(Stored data)

==================================================

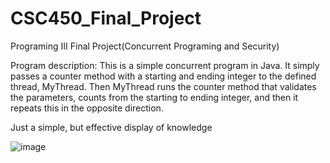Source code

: # CSC450_Final_Project
Programing III Final Project(Concurrent Programing and Security)

Program description:
This is a simple concurrent program in Java. It simply passes a counter method with a starting and ending integer to the defined thread, MyThread. Then MyThread runs the counter method that validates the parameters, counts from the starting to ending integer, and then it repeats this in the opposite direction.

Just a simple, but effective display of knowledge

![image](https://user-images.githubusercontent.com/77639928/124301903-b3158a80-db1d-11eb-8a42-0815a3c2d5dd.png)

==================================================

▸ **TASK TO CARRY OUT**
Could you give all the records again, exactly, minus the pictures?

▸ **ANSWER BELOW**
Source code

: # CSC450_Final_Project
Programing III Final Project(Concurrent Programing and Security)

Program description:
This is a simple concurrent program in Java. It simply passes a counter method with a starting and ending integer to the defined thread, MyThread. Then MyThread runs the counter method that validates the parameters, counts from the starting to ending integer, and then it repeats this in the opposite direction.

Just a simple, but effective display of knowledge

![image](https://user-images.githubusercontent.com/77639928/124301903-b3158a80-db1d-11eb-8a42-0815a3c2d5dd.png)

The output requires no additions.